**Brief**
Pictures in the data should be dropped; transcribe exactly the lines from the one that has "K premium latest version Unlocked" through the one that has "[![Philips Pastamaker Bedienungsanleitung".

**Material for this task**
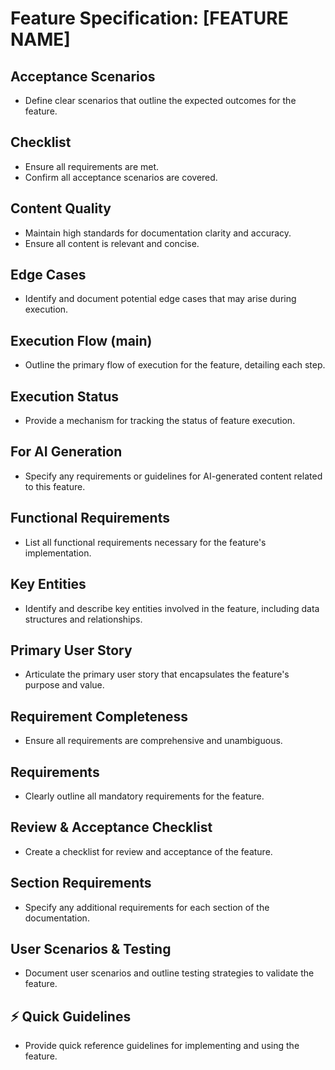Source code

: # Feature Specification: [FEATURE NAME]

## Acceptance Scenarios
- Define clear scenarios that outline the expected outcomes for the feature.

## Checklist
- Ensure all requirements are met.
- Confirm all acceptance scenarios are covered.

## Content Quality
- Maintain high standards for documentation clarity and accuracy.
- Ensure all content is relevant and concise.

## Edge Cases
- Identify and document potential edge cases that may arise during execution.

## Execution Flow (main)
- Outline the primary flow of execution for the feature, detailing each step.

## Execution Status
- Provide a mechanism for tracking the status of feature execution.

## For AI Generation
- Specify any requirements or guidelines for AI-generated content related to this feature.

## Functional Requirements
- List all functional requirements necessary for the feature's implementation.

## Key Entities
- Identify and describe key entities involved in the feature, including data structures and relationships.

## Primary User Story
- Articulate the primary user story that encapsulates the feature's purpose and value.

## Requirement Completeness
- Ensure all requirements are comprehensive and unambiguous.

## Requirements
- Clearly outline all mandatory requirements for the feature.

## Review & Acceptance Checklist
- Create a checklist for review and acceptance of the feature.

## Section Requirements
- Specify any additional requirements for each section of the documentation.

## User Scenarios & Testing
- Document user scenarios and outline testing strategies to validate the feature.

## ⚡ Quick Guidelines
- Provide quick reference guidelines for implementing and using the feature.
---
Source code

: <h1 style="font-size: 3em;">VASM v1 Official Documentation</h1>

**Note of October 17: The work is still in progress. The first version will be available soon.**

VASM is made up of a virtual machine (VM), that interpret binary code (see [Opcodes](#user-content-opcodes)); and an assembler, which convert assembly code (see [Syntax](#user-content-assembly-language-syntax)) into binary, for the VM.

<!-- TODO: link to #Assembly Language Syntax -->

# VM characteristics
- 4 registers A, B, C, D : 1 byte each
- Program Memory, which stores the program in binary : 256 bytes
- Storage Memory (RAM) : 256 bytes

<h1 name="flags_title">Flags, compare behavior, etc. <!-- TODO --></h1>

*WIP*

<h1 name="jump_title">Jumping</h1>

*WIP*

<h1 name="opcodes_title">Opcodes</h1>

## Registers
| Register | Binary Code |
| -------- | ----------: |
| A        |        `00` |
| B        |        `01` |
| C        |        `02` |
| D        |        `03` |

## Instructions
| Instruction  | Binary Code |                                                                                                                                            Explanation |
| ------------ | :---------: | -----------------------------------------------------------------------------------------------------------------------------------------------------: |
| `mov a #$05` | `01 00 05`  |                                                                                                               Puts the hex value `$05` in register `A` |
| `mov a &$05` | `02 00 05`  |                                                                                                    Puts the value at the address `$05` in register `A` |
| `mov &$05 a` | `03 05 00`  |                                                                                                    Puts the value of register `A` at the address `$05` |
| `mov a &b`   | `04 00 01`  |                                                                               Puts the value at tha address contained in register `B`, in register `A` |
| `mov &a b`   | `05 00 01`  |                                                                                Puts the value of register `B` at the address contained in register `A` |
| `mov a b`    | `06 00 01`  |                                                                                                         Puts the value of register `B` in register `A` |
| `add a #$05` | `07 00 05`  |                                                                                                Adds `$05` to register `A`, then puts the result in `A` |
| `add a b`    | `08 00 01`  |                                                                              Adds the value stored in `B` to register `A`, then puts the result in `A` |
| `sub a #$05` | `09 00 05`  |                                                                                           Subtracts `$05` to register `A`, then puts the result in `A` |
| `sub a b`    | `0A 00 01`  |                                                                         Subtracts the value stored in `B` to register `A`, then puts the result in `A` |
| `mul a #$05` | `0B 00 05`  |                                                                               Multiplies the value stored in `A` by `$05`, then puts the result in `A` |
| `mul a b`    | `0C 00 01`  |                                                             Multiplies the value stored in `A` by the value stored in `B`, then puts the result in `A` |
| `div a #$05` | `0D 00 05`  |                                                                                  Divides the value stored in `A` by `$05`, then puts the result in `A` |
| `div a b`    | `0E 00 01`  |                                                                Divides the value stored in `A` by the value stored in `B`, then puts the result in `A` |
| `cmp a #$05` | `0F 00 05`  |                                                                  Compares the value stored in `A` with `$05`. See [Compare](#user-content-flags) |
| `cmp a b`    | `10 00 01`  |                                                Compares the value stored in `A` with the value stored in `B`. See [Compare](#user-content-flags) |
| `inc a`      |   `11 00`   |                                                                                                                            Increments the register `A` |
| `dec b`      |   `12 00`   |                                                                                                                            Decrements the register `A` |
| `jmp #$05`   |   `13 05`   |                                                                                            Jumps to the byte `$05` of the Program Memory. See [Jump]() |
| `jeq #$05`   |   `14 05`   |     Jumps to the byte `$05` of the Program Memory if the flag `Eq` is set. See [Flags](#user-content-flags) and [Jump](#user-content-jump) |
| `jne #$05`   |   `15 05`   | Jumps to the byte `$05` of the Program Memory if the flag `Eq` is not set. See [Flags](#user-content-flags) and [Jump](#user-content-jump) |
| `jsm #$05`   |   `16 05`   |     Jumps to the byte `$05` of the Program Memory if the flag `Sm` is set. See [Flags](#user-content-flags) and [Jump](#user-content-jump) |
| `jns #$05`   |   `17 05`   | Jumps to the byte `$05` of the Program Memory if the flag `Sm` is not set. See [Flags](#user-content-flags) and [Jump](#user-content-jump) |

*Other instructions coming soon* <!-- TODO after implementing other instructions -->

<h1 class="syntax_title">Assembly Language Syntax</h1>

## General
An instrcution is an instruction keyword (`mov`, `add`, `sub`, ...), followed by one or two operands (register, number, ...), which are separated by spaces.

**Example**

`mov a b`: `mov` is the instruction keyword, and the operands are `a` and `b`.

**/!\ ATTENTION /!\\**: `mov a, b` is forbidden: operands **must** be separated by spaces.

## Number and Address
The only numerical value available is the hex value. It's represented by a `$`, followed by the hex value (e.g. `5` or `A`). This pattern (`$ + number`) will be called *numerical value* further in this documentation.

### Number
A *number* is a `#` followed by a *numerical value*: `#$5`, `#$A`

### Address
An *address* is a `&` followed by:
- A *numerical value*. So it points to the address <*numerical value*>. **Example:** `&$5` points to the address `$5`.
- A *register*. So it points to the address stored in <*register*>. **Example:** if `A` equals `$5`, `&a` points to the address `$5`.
---
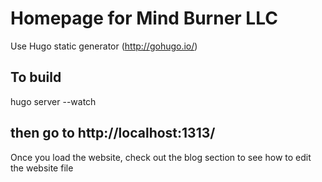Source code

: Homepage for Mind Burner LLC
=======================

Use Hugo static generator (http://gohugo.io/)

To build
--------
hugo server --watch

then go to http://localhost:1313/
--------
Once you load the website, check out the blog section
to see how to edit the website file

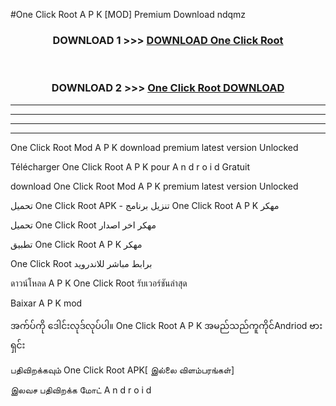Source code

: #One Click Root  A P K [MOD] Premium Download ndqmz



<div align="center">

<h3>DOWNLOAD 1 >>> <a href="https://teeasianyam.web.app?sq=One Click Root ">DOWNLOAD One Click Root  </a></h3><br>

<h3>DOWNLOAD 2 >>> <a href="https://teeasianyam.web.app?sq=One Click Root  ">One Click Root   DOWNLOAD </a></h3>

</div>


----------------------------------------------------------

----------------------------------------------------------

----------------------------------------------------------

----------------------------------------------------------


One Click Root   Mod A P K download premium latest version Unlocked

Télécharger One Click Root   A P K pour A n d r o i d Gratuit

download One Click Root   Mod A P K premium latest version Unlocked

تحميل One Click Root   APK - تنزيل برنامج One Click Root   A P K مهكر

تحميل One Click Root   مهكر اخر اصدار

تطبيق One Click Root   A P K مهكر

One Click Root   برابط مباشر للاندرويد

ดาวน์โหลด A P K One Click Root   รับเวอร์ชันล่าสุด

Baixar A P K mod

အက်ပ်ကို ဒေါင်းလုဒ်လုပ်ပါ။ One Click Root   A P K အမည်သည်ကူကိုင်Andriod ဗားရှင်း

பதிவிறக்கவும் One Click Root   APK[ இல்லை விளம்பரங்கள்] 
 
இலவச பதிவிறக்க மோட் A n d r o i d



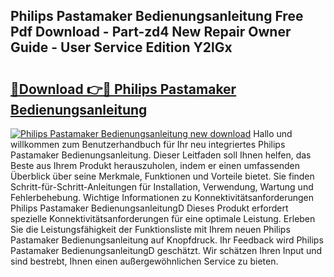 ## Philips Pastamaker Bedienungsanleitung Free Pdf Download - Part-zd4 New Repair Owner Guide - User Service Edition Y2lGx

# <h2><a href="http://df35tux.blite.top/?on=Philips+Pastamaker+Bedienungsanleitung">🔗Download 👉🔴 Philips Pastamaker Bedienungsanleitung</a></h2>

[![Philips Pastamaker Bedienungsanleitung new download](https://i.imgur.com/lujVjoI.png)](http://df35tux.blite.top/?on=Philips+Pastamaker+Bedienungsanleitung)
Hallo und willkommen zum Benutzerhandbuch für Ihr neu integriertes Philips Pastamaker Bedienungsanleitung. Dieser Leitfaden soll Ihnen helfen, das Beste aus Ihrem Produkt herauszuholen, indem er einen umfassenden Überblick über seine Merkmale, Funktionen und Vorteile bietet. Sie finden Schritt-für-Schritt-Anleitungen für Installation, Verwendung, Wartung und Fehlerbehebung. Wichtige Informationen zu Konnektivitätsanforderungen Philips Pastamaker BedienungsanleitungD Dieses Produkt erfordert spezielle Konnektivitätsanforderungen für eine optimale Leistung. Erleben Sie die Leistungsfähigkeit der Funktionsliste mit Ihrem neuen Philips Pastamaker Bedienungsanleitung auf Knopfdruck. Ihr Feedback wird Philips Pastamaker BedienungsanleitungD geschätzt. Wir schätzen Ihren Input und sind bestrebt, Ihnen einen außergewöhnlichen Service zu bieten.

**Expected answer**
download One Click Root   Mod A P K premium latest version Unlocked

تحميل One Click Root   APK - تنزيل برنامج One Click Root   A P K مهكر

تحميل One Click Root   مهكر اخر اصدار

تطبيق One Click Root   A P K مهكر

One Click Root   برابط مباشر للاندرويد

ดาวน์โหลด A P K One Click Root   รับเวอร์ชันล่าสุด

Baixar A P K mod

အက်ပ်ကို ဒေါင်းလုဒ်လုပ်ပါ။ One Click Root   A P K အမည်သည်ကူကိုင်Andriod ဗားရှင်း

பதிவிறக்கவும் One Click Root   APK[ இல்லை விளம்பரங்கள்] 
 
இலவச பதிவிறக்க மோட் A n d r o i d



 ## Philips Pastamaker Bedienungsanleitung Free Pdf Download - Part-zd4 New Repair Owner Guide - User Service Edition Y2lGx

# <h2><a href="http://df35tux.blite.top/?on=Philips+Pastamaker+Bedienungsanleitung">🔗Download 👉🔴 Philips Pastamaker Bedienungsanleitung</a></h2>

[![Philips Pastamaker Bedienungsanleitung new download](https://i.imgur.com/lujVjoI.png)](http://df35tux.blite.top/?on=Philips+Pastamaker+Bedienungsanleitung)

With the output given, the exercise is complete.